While in Rome, Lombardo said she was greatly influenced by the wife of one of her professors, who went on to inspire Lombardo’s later-established line, The Artemisian.
“I noticed that everyone that had been in America that had come to Rome couldn’t find the same materials they were using,” Lombardo said. “I remember [my professor’s] wife told us to narrow our scope and create from that place, as opposed to saying I need this, I need that. It was really important in my development as an artist, and for this collection.”
Her relocation to Rome and the influence of her professor’s wife returned her interests to jewelry. Lombardo said the pieces she uses in her work often come from items she finds on her travels, whether the antiques were originally made to wear or not. She then reworks the pieces, laying them out on paper and fitting them together like a puzzle until they look right.
“I take all the parts I think I want to use – so chains, stones, charms, et cetera – and I treat [each piece] very much like a large body of work,” Lombardo said. “[The piece] can then be reproduced based on genre.”

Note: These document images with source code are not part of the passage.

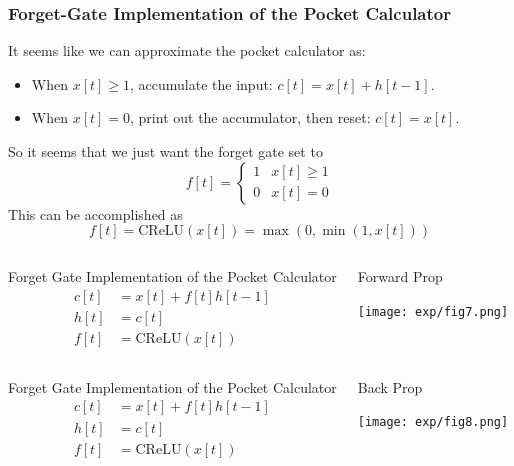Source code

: \documentclass{beamer}
\begin{document}
\begin{frame}
  \frametitle{Forget-Gate Implementation of the Pocket Calculator}

  It seems like we can approximate the pocket calculator as:
  \begin{itemize}
  \item When $x[t]\ge 1$, accumulate the input: $c[t]=x[t]+h[t-1]$.
  \item When $x[t]=0$, print out the accumulator, then reset: $c[t]=x[t]$.
  \end{itemize}
  So it seems that we just want the forget gate set to
  \[
  f[t]=\left\{\begin{array}{ll}
  1 & x[t]\ge 1\\
  0 & x[t]=0
  \end{array}\right.
  \]
  This can be accomplished as
  \[
  f[t]=\mbox{CReLU}\left(x[t]\right)=\max\left(0,\min\left(1,x[t]\right)\right)
  \]
\end{frame}

\begin{frame}
  \begin{columns}
    \column{2in}
    \begin{block}{Forget Gate Implementation of the Pocket Calculator}
      \begin{align*}
        c[t] &= x[t]+f[t]h[t-1]\\
        h[t] &= c[t]\\
        f[t] &= \mbox{CReLU}\left(x[t]\right)
      \end{align*}
    \end{block}
    \column{2.25in}
    \begin{block}{Forward Prop}
      \centerline{\texttt{[image: exp/fig7.png]}}
    \end{block}
    \end{columns}
\end{frame}

\begin{frame}
  \begin{columns}
    \column{2in}
    \begin{block}{Forget Gate Implementation of the Pocket Calculator}
      \begin{align*}
        c[t] &= x[t]+f[t]h[t-1]\\
        h[t] &= c[t]\\
        f[t] &= \mbox{CReLU}\left(x[t]\right)
      \end{align*}
    \end{block}
    \column{2.5in}
    \begin{block}{Back Prop}
      \centerline{\texttt{[image: exp/fig8.png]}}
    \end{block}
    \end{columns}
\end{frame}
\end{document}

The first piece in each season’s collection is always crafted by Lombardo and used as a guide for her employees, who make the rest of the collection. However, she stresses the fine art aspect of her business and said she insists that uniqueness be maintained within each piece.
She said it is also important to her that the line find a balance between reaching a large audience while remaining a high-quality brand that is not sold in every store across the country.
“My pieces have stories,” Lombardo said. “You can buy nice things at places like Target and Gap, and they’re pretty, but mine have stories.”
Though The Artemisian line is spreading worldwide, gaining popularity in Europe and Asia, Lombardo said one of the greatest achievements of the line was being accepted into the PremiÈRe trade show. As a result, Lombardo traveled to Paris in 2011. She also said the relationship she had built with Anthropologie was instrumental in her landing a place in the show.
“My mentor said that [PremiÈRe] was the only trade show I should do,” Lombardo said. “It’s the most avant garde trade show in the world and I got in – once you’re in, you’re in. I put all my pieces together and I had no idea what to expect.”
One of the most important aspects of Lombardo’s time in Paris was to combine the worlds of art and fashion, a trend she said is already developing.
“I live in the world of fashion now,” Lombardo said. “I’m trying to bridge the gap but it’s not even really existent anymore. The worlds have converged.”
She said she does not want The Artemisian brand to become too commercial, but it’s difficult to find a happy medium between making her jewelry affordable and maintaining that fine-art feel.
“I would like to see the brand continue to grow and I can see getting into finer jewelry – diamonds and gold,” Lombardo said. “But I can also see a kind of diffusion line, where it can be worn by more people.”
Lombardo is not pushed to create jewelry that is trendy or popular during a specific season. She said that right now she is happy creating pieces that speak to people and carry on the traditions and meaning behind the antiques within them.
“I’ll ride this train as long as it will go, because I love creating,” Lombardo said. “The fact that the pieces are worn and they have this history brought to new people, so the match case that was used by a man in the 1800s is now being worn by a girl in New York City who’s telling the story. Nothing ends and matter always stays around, so this process of adding to the historical context is really fantastic.”